Work to be completed -
Please keep to the lines below from the one with "### Day 2: My" through the one with "Effective Communication is", and restate them word for word, ends included.

Source information -
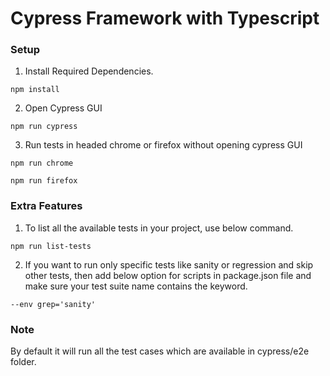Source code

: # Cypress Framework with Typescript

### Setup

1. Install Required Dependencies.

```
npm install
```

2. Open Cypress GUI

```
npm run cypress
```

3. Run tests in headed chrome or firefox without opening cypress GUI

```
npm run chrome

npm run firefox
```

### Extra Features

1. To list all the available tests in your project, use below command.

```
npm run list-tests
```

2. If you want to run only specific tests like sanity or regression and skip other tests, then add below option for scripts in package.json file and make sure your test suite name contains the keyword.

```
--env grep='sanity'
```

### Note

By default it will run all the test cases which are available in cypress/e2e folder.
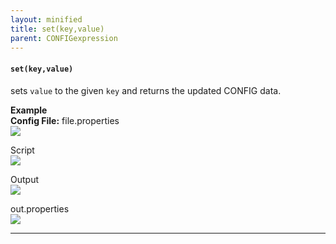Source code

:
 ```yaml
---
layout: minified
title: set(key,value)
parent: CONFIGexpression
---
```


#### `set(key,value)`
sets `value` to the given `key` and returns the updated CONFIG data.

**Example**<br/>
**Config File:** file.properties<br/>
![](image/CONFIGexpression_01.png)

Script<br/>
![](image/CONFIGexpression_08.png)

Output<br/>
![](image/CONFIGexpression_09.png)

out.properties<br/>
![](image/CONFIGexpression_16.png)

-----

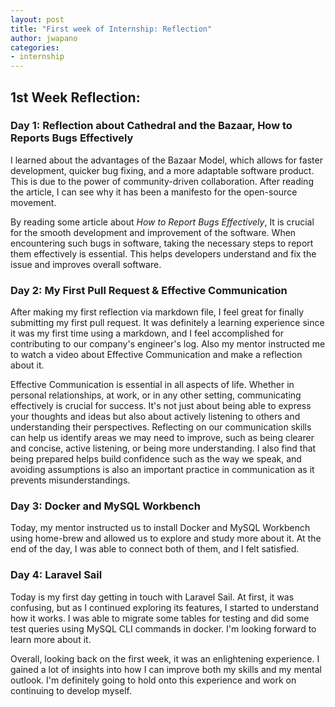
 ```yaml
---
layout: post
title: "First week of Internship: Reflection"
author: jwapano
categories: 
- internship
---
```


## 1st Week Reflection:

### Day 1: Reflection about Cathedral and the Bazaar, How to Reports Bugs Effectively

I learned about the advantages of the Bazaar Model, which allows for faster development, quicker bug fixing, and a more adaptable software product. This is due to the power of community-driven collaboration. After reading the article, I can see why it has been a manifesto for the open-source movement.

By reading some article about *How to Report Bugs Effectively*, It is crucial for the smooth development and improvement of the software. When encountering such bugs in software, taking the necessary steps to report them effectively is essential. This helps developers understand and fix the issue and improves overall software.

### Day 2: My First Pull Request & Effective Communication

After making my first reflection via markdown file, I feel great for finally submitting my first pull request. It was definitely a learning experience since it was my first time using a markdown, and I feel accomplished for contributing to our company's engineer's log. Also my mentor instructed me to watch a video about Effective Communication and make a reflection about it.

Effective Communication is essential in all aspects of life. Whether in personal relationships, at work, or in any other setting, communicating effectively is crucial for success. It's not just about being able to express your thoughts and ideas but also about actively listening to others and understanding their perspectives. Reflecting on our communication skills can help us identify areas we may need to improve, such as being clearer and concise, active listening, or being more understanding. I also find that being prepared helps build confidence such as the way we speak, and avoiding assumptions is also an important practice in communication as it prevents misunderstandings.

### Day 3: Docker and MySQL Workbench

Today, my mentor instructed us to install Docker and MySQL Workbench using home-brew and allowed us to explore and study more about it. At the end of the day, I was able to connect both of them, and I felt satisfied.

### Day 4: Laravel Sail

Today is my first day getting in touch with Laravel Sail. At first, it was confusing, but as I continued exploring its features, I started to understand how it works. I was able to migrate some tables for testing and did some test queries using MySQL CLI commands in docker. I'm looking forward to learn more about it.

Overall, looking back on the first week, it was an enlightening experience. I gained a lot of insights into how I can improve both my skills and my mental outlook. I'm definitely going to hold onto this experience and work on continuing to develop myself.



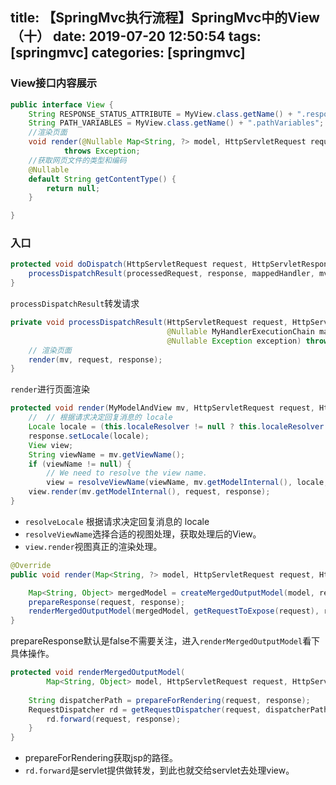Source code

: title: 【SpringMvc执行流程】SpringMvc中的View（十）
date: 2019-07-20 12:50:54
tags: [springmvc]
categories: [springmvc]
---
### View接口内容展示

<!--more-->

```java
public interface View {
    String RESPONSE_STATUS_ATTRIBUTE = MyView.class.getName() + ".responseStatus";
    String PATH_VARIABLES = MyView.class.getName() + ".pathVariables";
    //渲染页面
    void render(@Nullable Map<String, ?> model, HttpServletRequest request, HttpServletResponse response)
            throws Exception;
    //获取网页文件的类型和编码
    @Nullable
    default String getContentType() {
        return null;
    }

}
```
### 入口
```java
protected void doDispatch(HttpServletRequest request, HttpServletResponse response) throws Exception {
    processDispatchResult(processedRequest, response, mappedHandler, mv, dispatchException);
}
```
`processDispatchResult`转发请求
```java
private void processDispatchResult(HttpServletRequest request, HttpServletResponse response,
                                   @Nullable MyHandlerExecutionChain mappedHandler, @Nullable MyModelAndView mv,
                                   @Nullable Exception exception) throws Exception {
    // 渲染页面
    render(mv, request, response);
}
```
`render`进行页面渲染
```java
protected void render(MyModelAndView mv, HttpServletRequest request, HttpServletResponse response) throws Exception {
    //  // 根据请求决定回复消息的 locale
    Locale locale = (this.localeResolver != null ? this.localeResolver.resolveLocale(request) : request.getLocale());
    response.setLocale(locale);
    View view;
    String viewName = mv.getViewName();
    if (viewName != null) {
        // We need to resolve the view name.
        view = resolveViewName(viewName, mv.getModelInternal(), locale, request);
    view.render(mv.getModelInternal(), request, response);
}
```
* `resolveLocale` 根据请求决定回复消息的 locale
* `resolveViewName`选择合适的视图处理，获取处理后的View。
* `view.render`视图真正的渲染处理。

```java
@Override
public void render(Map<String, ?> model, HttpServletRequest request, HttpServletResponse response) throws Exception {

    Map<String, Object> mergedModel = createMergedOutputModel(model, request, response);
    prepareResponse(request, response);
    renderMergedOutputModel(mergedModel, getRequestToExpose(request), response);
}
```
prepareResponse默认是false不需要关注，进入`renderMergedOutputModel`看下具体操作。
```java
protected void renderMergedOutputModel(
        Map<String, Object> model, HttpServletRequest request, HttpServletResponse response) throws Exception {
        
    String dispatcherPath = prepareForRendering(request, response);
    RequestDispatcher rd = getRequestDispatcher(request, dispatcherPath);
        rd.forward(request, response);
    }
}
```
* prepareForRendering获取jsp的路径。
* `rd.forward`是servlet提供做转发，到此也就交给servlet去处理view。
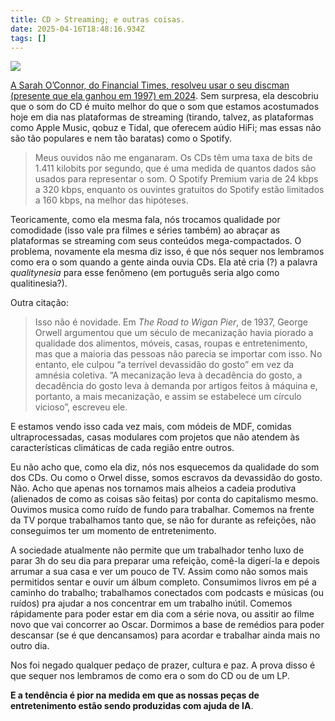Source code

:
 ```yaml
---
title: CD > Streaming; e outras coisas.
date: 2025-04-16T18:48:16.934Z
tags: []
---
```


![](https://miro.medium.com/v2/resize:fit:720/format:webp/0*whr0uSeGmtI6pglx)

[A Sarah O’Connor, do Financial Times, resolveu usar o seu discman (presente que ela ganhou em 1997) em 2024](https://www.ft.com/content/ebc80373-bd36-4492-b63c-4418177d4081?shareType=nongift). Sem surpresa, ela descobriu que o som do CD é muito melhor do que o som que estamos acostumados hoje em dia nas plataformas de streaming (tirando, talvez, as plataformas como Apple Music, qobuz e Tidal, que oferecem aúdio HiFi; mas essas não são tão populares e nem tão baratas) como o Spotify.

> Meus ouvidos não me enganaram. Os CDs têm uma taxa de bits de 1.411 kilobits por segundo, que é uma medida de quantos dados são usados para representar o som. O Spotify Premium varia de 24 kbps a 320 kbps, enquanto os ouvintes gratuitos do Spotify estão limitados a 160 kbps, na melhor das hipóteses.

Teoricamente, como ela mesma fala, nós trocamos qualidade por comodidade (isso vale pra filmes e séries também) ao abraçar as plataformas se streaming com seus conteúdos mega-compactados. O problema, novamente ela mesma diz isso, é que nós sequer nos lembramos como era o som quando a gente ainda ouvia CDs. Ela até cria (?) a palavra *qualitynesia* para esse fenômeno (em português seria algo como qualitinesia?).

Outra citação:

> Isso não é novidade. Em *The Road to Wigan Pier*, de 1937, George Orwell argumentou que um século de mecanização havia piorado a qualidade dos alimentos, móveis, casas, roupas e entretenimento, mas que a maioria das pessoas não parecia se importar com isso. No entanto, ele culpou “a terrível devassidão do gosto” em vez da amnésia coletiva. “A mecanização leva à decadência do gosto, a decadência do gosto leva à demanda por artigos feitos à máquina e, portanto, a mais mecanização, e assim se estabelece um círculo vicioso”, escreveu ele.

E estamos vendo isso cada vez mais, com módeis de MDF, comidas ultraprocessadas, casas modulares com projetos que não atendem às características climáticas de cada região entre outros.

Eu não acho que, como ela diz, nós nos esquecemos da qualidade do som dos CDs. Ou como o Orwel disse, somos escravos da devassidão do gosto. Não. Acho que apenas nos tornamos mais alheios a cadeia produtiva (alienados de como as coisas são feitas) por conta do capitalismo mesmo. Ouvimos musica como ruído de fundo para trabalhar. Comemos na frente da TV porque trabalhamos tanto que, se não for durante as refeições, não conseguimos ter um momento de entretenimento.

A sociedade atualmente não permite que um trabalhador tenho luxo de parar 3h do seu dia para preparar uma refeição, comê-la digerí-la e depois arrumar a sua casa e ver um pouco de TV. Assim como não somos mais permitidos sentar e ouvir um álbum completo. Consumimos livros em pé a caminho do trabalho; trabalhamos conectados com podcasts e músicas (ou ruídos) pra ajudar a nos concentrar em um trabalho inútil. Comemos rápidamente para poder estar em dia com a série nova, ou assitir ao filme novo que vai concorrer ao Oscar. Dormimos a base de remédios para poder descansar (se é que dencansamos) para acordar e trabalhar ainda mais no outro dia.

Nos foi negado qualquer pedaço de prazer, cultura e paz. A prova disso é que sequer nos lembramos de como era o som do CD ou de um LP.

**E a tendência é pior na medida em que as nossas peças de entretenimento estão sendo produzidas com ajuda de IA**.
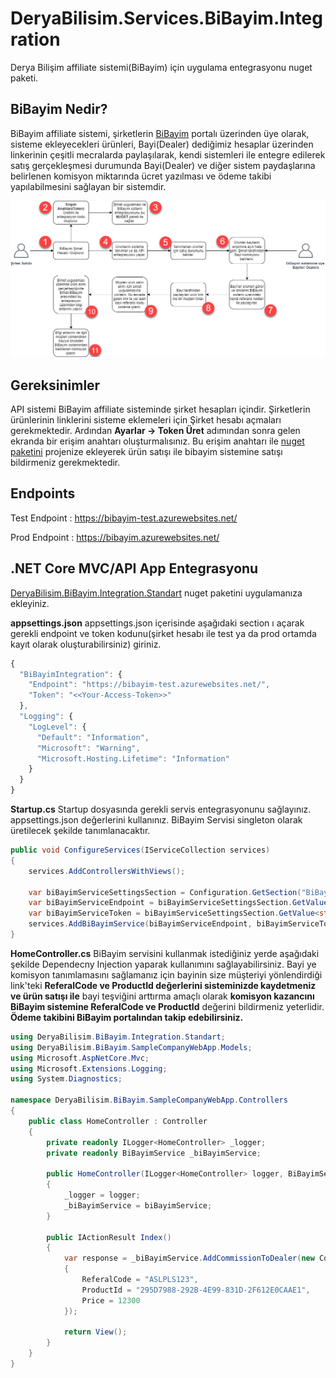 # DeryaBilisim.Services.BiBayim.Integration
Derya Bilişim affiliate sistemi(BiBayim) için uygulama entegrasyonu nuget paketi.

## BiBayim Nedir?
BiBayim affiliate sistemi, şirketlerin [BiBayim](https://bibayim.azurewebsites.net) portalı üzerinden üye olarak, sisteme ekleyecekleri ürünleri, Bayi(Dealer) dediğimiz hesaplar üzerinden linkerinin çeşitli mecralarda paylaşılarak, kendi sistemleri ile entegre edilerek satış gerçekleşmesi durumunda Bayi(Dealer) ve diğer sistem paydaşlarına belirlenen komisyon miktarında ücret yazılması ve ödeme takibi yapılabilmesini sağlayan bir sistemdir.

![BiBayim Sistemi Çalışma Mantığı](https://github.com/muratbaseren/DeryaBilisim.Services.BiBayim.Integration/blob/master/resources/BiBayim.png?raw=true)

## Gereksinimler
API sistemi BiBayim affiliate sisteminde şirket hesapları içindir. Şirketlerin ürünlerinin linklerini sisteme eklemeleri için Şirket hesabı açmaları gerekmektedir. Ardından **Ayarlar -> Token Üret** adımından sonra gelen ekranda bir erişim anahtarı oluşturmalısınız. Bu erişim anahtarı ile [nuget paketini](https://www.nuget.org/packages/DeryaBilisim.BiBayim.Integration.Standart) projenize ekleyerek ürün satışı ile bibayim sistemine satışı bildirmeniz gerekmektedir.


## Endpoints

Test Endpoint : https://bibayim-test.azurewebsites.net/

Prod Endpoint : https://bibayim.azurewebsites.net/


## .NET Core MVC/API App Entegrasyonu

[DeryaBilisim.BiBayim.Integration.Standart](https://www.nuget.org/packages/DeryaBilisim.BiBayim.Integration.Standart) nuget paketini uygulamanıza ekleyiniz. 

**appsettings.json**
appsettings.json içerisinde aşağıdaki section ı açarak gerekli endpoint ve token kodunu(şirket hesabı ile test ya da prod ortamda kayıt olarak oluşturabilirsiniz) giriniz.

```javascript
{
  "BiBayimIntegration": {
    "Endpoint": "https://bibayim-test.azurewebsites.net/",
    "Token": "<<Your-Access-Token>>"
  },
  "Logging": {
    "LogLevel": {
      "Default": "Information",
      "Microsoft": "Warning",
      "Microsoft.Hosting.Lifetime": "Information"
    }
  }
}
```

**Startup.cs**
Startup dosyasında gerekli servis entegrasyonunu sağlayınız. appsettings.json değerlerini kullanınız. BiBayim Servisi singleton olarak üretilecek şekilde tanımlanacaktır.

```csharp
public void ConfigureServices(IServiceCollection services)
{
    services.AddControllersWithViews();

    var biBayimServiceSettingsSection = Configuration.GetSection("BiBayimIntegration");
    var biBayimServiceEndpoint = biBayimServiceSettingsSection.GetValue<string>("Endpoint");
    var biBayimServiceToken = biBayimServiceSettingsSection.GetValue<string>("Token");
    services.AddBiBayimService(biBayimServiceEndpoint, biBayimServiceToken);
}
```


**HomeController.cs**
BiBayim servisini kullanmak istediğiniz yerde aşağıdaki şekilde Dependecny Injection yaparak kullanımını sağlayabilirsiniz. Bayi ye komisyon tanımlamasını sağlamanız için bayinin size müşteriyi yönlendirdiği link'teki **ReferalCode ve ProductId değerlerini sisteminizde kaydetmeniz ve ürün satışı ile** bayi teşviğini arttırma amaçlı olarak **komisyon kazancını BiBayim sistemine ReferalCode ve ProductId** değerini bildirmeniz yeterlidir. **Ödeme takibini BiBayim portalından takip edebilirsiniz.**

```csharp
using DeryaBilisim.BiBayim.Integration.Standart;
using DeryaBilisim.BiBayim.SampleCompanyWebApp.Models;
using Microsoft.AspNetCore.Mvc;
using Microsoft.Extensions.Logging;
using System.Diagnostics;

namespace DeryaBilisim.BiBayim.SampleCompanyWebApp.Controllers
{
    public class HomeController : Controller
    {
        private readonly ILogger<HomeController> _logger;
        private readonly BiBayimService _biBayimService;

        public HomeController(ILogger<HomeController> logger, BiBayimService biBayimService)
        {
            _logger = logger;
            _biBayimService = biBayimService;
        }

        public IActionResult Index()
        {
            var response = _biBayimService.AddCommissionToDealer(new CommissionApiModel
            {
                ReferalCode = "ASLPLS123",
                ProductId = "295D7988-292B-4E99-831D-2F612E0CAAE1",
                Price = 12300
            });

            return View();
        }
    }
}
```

Response for this exercise -
### Day 2: My First Pull Request & Effective Communication

After making my first reflection via markdown file, I feel great for finally submitting my first pull request. It was definitely a learning experience since it was my first time using a markdown, and I feel accomplished for contributing to our company's engineer's log. Also my mentor instructed me to watch a video about Effective Communication and make a reflection about it.

Effective Communication is essential in all aspects of life. Whether in personal relationships, at work, or in any other setting, communicating effectively is crucial for success. It's not just about being able to express your thoughts and ideas but also about actively listening to others and understanding their perspectives. Reflecting on our communication skills can help us identify areas we may need to improve, such as being clearer and concise, active listening, or being more understanding. I also find that being prepared helps build confidence such as the way we speak, and avoiding assumptions is also an important practice in communication as it prevents misunderstandings.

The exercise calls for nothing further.